Exercise instructions: Read through the lines below for the string "transferability" and copy each one that has it.

[Dataset entries]
****************
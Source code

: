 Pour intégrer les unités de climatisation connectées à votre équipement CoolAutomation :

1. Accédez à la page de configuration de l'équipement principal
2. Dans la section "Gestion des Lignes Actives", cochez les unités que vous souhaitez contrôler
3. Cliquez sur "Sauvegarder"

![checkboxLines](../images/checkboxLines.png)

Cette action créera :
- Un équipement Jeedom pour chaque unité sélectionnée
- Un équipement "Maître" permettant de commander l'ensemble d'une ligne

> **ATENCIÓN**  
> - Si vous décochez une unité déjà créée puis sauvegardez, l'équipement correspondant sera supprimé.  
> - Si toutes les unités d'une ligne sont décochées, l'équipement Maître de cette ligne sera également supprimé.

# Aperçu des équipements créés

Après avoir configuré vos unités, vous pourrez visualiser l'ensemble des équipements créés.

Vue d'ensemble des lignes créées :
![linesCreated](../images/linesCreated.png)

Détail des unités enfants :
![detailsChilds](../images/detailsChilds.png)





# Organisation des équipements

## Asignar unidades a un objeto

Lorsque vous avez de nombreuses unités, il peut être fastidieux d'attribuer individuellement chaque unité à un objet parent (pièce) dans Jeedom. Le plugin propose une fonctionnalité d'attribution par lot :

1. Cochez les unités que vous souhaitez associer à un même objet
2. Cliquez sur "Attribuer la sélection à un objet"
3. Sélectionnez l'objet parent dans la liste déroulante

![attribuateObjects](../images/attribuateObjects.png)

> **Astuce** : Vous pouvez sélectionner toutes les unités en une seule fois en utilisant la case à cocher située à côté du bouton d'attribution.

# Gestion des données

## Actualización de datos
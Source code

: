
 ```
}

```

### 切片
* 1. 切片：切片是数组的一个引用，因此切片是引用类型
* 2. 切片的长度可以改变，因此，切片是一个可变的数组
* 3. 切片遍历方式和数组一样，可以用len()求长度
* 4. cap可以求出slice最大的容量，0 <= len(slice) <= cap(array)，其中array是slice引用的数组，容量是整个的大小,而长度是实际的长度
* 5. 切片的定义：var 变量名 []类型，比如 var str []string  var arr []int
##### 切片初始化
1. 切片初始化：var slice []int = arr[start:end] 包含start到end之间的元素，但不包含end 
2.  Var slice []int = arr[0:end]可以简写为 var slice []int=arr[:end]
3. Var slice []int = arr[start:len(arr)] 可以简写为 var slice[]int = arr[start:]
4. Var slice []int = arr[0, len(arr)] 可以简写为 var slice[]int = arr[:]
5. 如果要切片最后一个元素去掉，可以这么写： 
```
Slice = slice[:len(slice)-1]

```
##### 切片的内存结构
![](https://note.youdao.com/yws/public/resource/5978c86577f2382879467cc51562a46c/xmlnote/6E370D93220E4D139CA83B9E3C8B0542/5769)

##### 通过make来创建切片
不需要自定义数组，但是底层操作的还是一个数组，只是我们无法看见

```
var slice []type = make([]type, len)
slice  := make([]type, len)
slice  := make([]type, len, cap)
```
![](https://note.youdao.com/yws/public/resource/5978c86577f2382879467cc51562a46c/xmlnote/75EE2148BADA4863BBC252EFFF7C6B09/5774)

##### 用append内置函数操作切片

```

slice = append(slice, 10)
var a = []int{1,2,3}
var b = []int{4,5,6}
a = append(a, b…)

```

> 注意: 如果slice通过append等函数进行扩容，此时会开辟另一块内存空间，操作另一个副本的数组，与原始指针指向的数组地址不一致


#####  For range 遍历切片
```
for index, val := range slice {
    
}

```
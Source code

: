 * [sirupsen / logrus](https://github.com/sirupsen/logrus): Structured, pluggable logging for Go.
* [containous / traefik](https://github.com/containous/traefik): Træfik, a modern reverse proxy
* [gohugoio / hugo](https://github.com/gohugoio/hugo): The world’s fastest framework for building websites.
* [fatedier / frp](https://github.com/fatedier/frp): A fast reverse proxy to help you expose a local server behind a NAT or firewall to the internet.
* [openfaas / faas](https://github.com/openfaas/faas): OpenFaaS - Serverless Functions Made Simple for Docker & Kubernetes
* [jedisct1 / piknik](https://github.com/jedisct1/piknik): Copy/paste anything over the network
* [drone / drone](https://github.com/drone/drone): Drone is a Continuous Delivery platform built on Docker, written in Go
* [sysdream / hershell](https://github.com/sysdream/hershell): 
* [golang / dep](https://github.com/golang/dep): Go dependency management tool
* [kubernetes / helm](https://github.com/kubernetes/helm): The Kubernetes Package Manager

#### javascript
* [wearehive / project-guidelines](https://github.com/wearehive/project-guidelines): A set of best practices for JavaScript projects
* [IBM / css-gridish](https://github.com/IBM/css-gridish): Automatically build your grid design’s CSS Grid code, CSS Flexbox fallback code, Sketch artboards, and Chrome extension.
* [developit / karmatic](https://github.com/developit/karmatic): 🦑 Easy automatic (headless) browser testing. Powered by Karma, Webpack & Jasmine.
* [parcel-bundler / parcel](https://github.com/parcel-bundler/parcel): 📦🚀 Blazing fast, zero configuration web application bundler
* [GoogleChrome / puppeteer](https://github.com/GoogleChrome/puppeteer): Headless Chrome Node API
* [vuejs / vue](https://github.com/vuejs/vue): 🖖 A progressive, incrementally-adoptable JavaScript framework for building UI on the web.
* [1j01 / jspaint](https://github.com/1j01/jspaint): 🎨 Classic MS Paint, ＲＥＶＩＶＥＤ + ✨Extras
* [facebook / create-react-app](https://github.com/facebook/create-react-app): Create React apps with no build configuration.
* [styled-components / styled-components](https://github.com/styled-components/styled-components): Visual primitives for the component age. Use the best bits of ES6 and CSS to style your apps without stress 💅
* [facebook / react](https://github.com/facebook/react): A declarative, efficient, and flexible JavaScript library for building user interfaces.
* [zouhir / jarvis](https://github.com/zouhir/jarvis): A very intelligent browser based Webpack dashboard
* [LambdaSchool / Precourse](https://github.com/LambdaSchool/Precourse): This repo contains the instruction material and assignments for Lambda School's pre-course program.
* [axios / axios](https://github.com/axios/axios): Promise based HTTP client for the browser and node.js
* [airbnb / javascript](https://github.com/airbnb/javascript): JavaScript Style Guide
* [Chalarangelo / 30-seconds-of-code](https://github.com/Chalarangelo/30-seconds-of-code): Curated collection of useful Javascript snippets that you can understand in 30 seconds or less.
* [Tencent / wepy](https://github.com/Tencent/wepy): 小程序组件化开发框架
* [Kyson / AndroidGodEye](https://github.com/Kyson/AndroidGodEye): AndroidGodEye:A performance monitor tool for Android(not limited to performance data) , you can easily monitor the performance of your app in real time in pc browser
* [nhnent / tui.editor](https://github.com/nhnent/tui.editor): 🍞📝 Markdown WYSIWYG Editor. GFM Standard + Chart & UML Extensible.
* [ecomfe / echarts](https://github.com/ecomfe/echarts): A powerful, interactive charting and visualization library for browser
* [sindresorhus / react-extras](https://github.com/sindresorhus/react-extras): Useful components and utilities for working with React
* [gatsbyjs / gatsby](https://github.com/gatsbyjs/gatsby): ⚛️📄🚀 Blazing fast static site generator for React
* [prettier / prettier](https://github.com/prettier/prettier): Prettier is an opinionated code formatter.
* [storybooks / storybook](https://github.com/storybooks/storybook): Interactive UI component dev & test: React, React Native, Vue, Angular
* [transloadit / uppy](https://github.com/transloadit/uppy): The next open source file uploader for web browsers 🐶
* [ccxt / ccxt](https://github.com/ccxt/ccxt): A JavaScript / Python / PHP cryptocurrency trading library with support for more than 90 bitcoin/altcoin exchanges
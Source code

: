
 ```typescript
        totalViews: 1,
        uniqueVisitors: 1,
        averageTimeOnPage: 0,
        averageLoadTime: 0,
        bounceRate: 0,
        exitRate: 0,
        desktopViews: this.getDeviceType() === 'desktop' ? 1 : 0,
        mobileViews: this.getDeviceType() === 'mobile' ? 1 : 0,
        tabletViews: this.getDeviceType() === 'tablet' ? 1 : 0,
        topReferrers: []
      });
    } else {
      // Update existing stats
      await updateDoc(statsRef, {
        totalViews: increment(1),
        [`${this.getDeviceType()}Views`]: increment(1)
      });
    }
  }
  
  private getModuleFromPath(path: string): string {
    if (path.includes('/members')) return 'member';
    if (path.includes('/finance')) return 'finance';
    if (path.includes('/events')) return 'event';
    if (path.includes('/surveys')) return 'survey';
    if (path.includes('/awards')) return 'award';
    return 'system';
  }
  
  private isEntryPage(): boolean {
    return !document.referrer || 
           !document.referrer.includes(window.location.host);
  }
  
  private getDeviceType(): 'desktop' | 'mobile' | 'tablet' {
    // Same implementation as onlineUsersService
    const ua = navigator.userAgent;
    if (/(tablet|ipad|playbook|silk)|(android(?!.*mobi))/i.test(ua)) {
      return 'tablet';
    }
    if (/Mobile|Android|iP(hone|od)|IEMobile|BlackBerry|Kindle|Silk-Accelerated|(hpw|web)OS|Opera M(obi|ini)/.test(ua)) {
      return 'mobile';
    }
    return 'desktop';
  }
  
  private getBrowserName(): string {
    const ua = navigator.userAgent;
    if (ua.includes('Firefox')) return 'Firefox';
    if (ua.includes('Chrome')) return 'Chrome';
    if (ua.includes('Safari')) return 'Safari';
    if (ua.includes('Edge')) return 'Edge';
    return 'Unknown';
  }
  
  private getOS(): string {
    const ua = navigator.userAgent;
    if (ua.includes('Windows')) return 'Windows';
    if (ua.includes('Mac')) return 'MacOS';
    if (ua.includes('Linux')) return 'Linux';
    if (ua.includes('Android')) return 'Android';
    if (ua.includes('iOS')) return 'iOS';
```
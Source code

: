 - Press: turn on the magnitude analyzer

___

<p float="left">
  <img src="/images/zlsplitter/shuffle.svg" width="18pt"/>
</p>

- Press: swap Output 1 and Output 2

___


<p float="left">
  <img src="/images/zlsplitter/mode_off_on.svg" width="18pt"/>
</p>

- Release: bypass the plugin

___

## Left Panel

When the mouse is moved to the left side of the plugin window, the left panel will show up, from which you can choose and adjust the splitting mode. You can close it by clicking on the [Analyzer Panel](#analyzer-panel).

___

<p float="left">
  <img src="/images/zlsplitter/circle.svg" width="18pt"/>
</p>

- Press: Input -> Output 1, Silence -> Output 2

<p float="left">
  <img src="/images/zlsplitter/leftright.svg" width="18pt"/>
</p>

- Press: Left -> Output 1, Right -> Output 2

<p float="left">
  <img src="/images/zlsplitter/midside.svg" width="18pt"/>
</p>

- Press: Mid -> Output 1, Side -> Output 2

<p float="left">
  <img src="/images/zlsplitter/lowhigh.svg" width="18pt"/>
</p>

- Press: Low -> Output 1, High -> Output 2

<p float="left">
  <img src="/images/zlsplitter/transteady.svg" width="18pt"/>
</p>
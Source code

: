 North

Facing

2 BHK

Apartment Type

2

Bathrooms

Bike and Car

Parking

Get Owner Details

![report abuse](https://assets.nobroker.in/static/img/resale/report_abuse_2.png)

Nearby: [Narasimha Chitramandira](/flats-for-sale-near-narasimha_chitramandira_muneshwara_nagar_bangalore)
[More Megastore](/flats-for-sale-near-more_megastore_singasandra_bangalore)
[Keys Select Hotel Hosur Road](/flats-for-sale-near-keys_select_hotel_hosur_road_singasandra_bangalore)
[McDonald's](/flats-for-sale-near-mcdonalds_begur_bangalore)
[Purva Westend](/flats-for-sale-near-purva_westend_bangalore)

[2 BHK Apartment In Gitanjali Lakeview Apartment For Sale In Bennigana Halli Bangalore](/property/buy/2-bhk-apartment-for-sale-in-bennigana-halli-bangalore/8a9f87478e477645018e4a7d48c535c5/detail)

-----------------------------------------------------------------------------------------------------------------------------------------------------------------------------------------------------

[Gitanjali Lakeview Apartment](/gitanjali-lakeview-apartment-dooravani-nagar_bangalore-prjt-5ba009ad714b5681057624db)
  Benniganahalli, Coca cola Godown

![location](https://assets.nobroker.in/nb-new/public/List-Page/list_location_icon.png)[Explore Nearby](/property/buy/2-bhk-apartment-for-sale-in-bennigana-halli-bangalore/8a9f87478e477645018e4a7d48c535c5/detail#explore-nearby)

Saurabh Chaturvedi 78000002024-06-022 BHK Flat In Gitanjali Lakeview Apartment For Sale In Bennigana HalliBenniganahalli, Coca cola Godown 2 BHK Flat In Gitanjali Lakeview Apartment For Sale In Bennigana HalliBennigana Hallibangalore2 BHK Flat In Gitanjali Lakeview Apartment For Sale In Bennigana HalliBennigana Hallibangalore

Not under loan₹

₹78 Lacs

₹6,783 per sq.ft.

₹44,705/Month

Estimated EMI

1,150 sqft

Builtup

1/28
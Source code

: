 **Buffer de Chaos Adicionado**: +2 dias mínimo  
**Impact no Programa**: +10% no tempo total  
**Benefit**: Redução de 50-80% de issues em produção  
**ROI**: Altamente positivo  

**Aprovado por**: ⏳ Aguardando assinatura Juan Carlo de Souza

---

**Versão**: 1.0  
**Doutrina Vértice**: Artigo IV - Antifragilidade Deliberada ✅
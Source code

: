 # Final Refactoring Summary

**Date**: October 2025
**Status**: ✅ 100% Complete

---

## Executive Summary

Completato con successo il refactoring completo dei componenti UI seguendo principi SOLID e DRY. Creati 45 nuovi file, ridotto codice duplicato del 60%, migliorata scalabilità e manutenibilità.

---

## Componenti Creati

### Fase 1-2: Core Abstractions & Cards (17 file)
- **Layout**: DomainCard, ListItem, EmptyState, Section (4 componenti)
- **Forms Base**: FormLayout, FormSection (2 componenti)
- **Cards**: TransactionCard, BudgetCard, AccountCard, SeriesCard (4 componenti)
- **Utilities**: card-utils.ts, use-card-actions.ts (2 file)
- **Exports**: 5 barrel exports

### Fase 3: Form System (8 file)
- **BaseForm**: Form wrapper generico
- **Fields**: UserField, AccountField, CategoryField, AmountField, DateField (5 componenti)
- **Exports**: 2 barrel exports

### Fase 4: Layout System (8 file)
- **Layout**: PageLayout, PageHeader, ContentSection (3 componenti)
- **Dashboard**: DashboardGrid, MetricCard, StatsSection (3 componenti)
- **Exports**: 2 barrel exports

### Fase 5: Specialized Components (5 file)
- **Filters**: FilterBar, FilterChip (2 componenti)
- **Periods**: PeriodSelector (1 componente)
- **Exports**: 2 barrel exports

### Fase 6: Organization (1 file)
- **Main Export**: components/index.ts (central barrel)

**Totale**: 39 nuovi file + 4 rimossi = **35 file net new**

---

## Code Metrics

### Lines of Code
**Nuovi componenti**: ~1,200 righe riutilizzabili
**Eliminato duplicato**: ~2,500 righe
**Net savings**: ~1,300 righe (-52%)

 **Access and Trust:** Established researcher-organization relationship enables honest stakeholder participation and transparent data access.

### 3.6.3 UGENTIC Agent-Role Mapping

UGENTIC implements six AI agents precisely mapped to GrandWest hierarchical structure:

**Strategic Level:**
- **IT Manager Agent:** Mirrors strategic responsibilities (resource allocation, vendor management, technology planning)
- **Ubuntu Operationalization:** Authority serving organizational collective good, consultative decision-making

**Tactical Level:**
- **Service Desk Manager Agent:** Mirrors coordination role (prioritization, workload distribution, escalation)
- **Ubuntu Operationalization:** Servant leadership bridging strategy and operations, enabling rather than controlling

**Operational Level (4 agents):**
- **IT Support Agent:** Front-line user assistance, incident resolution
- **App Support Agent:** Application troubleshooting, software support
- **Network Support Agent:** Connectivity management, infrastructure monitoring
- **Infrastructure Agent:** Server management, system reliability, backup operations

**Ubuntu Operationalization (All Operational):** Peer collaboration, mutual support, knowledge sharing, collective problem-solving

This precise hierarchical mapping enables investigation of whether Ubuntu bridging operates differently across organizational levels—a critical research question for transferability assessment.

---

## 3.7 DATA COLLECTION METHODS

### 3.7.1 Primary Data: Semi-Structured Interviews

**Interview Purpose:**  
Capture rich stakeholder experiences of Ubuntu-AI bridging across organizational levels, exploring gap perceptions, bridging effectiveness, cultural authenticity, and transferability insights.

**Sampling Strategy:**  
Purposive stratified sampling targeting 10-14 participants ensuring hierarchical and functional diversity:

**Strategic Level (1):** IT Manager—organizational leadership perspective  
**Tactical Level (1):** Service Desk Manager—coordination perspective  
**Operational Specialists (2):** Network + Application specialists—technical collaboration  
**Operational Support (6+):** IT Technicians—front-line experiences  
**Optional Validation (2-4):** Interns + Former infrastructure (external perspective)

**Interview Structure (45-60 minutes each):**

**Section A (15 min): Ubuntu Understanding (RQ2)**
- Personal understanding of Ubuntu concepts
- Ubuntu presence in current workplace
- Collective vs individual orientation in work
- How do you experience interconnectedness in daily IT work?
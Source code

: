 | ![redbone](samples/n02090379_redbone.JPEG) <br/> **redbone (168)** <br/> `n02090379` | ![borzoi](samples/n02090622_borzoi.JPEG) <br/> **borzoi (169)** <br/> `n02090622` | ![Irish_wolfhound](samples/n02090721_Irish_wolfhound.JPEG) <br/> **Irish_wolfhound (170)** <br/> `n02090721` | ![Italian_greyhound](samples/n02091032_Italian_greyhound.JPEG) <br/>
****************
Response to the exercise:
This precise hierarchical mapping enables investigation of whether Ubuntu bridging operates differently across organizational levels—a critical research question for transferability assessment.
Capture rich stakeholder experiences of Ubuntu-AI bridging across organizational levels, exploring gap perceptions, bridging effectiveness, cultural authenticity, and transferability insights.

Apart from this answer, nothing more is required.